Exactly the lines from the opening of the data through the line containing "network, our method" should be reproduced, please, with nothing added.

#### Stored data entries

______

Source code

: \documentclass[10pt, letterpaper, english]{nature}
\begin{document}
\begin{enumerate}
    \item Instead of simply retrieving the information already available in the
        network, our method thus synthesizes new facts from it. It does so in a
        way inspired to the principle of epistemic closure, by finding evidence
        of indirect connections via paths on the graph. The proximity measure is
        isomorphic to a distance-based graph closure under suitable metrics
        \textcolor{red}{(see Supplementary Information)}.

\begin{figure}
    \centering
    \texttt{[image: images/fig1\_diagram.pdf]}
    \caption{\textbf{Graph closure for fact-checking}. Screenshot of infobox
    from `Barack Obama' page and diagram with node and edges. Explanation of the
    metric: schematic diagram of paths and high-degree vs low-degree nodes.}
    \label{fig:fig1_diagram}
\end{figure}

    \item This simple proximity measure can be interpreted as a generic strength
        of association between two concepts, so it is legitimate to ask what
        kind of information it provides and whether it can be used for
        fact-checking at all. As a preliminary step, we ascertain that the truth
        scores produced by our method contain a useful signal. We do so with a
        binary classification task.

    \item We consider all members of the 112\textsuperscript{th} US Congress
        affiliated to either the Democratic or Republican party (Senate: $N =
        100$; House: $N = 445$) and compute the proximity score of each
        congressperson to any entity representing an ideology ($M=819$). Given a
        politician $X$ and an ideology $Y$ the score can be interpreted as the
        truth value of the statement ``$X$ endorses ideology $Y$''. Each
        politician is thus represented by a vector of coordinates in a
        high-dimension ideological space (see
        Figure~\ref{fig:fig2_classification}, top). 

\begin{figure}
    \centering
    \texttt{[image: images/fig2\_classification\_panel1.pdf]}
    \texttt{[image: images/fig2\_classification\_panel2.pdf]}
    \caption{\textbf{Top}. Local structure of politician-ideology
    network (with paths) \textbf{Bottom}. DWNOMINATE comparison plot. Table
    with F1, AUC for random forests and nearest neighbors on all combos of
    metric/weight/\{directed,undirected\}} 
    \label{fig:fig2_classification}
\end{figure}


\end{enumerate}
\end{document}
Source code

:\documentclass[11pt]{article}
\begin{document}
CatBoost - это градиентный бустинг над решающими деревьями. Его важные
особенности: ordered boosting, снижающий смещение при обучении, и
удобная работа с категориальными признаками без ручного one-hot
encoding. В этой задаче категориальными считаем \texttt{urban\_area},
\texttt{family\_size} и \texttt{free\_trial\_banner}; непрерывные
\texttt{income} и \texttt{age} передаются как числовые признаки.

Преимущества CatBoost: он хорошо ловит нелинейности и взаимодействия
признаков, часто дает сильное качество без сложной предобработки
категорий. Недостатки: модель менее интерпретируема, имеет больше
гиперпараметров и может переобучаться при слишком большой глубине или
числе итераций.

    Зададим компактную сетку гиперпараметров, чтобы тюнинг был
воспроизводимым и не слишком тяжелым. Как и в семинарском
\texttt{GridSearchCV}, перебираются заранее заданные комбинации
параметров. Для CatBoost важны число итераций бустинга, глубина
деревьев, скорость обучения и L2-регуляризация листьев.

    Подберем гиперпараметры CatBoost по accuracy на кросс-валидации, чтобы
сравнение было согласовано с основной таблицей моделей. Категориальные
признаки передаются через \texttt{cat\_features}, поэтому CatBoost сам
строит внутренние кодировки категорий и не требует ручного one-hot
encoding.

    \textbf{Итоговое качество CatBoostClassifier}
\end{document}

______

#### SOLVED PROBLEM
Source code

: \documentclass[10pt, letterpaper, english]{nature}
\begin{document}
\begin{enumerate}
    \item Instead of simply retrieving the information already available in the
        network, our method thus synthesizes new facts from it. It does so in a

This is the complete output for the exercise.